Как видим, тематика неопубликованных произведений В. Железняка-Белецкого неожиданностями не удивляет, да иначе и было бы странно: старость постоянна в интересах и пристрастиях. Работал Владимир Степанович до последних дней своих, сохраняя душевное здоровье, ясность мысли. Конечно, он очень хотел, чтоб его рукописи стали книгами, нашли своего читателя, но и в этом не терял здравомыслия и достоинства. Как-то однажды зашла у нас с ним речь о переиздании многострадальной «Повести о творчестве» – с некоторыми сокращениями, доработкой отдельных сцен и углубленной редактурой.
– Нет, не стоит. Повесть несет слишком отчетливые черты своего времени, пусть там и останется, – возразил Владимир Степанович.
А ведь старый писатель понимал, что эти его слова – окончательный, без обжалования приговор собственной повести, которая теперь уже никогда не может быть переиздана.
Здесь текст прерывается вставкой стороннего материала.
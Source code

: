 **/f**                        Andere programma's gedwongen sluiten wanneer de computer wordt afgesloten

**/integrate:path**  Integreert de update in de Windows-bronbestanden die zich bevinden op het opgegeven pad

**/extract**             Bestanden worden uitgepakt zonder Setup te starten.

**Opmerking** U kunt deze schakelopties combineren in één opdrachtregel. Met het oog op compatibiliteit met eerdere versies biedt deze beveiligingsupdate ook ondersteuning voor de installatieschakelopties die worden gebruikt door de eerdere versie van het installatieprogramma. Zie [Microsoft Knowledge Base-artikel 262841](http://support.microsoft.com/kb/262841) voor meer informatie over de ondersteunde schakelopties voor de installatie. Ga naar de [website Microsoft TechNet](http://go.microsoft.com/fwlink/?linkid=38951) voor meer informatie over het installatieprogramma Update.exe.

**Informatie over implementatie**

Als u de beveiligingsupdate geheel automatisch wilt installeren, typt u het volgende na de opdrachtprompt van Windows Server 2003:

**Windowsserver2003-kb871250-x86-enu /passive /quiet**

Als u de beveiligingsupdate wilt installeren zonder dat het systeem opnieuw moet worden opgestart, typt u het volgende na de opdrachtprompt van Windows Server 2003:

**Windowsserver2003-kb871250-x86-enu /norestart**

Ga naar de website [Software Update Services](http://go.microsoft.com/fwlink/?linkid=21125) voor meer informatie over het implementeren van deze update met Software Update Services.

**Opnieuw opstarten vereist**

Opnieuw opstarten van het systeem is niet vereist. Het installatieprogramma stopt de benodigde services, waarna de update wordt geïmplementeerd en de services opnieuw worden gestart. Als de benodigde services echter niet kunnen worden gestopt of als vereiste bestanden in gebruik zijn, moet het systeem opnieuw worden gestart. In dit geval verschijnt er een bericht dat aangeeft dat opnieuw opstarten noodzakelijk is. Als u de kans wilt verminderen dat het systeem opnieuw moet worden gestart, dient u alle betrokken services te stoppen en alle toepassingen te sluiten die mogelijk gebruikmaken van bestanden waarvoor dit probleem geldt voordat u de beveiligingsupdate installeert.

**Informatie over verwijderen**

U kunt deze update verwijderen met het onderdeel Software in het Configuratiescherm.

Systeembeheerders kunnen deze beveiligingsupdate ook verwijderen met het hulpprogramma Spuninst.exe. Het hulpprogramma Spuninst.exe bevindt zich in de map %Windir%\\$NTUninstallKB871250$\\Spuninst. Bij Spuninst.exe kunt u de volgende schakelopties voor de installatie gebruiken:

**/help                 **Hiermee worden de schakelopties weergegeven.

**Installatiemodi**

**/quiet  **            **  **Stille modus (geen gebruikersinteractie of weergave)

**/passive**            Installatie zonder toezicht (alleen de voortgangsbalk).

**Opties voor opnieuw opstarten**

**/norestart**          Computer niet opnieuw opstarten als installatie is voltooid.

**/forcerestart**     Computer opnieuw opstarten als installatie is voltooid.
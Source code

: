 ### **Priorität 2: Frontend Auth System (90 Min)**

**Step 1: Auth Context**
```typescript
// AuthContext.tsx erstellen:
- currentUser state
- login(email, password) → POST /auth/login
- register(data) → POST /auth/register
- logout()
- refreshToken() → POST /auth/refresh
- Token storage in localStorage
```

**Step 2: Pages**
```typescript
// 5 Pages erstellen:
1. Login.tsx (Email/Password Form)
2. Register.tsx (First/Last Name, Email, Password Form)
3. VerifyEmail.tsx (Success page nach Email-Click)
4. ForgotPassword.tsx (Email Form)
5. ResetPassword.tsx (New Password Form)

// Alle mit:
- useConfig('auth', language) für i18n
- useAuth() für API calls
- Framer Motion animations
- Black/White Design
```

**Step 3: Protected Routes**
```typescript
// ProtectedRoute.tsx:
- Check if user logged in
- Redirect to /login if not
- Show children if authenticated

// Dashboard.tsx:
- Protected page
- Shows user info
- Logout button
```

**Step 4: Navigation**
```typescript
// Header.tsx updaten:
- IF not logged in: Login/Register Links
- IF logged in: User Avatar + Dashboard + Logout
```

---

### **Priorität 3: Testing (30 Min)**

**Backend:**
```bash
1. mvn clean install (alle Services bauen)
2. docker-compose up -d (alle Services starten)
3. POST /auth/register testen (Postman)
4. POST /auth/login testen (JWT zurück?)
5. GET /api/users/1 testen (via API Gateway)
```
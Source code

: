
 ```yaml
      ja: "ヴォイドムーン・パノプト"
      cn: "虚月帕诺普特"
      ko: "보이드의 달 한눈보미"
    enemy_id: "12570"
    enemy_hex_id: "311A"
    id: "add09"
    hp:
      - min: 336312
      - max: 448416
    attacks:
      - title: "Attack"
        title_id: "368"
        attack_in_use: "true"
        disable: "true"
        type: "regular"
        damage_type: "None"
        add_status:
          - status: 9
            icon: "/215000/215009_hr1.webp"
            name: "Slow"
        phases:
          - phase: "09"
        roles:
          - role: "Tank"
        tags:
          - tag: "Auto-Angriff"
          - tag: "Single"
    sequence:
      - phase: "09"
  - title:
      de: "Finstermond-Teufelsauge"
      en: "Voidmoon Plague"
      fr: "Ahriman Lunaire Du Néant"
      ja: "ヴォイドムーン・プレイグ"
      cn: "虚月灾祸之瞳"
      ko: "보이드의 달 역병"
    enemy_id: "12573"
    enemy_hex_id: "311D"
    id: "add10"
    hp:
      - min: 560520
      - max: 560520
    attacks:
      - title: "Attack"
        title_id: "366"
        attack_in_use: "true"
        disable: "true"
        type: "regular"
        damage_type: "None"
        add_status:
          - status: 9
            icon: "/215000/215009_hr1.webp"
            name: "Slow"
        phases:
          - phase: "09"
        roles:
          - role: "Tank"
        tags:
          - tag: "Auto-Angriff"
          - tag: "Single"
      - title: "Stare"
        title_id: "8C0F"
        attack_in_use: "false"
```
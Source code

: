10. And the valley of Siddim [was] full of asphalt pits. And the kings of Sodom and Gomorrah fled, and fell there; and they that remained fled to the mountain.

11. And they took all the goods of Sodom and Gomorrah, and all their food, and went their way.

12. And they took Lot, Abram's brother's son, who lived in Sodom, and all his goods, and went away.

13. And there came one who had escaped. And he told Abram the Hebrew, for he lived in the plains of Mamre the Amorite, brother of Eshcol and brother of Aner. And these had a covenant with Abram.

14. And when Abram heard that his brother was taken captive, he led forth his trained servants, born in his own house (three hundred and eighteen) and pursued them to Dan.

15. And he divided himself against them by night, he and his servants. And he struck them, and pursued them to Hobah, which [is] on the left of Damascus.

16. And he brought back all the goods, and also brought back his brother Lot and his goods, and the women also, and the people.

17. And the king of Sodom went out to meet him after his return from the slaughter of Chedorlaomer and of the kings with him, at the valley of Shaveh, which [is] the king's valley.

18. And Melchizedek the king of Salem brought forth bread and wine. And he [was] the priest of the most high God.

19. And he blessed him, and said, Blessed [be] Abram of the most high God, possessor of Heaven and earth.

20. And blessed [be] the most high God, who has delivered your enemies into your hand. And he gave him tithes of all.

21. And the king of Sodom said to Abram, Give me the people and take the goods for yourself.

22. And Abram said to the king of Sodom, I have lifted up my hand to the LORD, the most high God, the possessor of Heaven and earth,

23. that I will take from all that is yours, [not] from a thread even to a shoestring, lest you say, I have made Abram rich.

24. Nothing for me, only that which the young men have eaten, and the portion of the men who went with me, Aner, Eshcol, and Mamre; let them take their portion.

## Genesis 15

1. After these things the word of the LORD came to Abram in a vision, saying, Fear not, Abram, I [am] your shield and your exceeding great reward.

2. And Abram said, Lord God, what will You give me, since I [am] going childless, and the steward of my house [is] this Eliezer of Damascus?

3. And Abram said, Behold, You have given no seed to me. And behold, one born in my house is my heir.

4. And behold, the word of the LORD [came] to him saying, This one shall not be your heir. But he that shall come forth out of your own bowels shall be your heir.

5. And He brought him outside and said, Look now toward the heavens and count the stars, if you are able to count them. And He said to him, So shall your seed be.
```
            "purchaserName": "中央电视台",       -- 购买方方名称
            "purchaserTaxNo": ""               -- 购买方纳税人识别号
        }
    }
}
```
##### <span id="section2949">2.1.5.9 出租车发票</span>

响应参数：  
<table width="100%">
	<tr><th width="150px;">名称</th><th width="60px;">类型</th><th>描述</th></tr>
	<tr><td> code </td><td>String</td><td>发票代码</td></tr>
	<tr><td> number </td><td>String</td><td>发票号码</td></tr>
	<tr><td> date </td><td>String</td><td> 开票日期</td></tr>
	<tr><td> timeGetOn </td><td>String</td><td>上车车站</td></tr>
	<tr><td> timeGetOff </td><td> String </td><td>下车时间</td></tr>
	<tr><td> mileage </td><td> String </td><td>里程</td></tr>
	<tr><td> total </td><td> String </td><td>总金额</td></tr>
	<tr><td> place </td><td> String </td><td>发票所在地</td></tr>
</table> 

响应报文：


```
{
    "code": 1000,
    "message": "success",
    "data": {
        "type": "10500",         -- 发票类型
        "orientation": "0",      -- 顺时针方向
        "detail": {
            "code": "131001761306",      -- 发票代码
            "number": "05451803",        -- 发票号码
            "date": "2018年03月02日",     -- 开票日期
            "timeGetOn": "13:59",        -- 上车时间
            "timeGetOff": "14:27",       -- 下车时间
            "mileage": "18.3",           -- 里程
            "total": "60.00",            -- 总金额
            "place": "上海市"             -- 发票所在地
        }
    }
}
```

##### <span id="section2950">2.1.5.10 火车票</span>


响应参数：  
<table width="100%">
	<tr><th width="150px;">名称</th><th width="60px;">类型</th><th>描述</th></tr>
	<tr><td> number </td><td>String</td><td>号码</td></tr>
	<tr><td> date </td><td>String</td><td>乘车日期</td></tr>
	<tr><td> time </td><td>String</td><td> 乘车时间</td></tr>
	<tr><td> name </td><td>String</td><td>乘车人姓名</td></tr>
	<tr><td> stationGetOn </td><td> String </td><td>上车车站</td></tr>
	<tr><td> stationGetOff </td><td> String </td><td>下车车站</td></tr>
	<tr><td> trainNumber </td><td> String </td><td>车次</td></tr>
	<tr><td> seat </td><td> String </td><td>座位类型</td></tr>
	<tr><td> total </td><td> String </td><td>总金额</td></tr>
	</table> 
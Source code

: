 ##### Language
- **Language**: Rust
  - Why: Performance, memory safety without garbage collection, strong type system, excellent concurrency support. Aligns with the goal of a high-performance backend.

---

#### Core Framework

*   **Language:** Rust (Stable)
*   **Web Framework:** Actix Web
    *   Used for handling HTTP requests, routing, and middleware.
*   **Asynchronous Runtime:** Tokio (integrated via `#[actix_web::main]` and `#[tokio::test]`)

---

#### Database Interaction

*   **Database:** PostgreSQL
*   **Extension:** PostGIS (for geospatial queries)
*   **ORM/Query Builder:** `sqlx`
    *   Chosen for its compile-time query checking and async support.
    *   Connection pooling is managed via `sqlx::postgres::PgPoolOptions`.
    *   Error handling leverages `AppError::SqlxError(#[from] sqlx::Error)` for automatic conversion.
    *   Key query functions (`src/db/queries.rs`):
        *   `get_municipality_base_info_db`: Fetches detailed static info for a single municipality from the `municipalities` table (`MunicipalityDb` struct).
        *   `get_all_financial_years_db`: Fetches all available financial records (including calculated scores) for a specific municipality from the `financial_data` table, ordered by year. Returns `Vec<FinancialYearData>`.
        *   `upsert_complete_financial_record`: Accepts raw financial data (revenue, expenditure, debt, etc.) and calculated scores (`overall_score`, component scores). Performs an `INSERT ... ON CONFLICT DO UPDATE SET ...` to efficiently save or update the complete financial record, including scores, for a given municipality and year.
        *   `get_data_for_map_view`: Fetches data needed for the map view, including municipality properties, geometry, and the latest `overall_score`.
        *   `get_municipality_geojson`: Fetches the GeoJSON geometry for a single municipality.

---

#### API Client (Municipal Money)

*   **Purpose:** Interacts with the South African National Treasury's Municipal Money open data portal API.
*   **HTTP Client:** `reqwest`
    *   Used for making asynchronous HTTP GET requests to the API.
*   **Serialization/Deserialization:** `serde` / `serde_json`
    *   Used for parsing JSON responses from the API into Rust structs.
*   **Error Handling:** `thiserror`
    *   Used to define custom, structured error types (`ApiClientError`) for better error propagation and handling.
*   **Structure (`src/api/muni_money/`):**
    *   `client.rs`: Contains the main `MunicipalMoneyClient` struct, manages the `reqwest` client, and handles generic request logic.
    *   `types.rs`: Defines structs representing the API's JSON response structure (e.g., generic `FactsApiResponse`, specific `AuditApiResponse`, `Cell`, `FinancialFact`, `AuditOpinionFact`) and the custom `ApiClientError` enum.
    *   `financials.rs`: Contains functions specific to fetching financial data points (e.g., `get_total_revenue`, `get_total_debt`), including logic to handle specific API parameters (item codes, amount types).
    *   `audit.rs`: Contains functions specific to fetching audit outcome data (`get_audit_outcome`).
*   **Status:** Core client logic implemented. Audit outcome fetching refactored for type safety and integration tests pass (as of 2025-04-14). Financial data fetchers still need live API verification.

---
Не отличавшийся железным здоровьем, Владимир Степанович как-то незаметно для окружающих одолевал свои хвори. И спокойно пошел он в больницу в октябре 1984 года, когда «забарахлила» почка. Операция прошла успешно, однако наряду с почкой пришлось удалить и желчный пузырь. Двойная резекция в таком возрасте оказалась непосильной. Был он в памяти и ясном рассудке, и в это свое последнее утро, даже сам побрился, что в такой ситуации вовсе не так уж просто.
Нина Витальевна и здесь, в больнице, постоянно находилась рядом, как и все сорок лет их совместной жизни. Конечно, тут было не до сокровенных разговоров, и о чем были последние мысли старого писателя, то останется нам неведомо, как последняя тайна. Конечно, надеялся он, что его повести и рассказы найдут дорогу к широкому читателю – ведь уже при жизни, хотя и поздно, пошли. И скорее всего пошли бы шире, активнее: исповедание веры в Отчизну – главное в творчестве Владимира Степановича Железняка-Белецкого, – оно для переломных эпох привлекательно. Но и базарное время не тешит надежды писателей, ну а все-таки – может быть?..
Источник: Оботуров В. А. Драма несказанного слова : о судьбе рукописного наследия Вл. Железняка-Белецкого / В. А. Оботуров // Русский Огонек. – Вологда, 1994. – 5 января. – С. 3.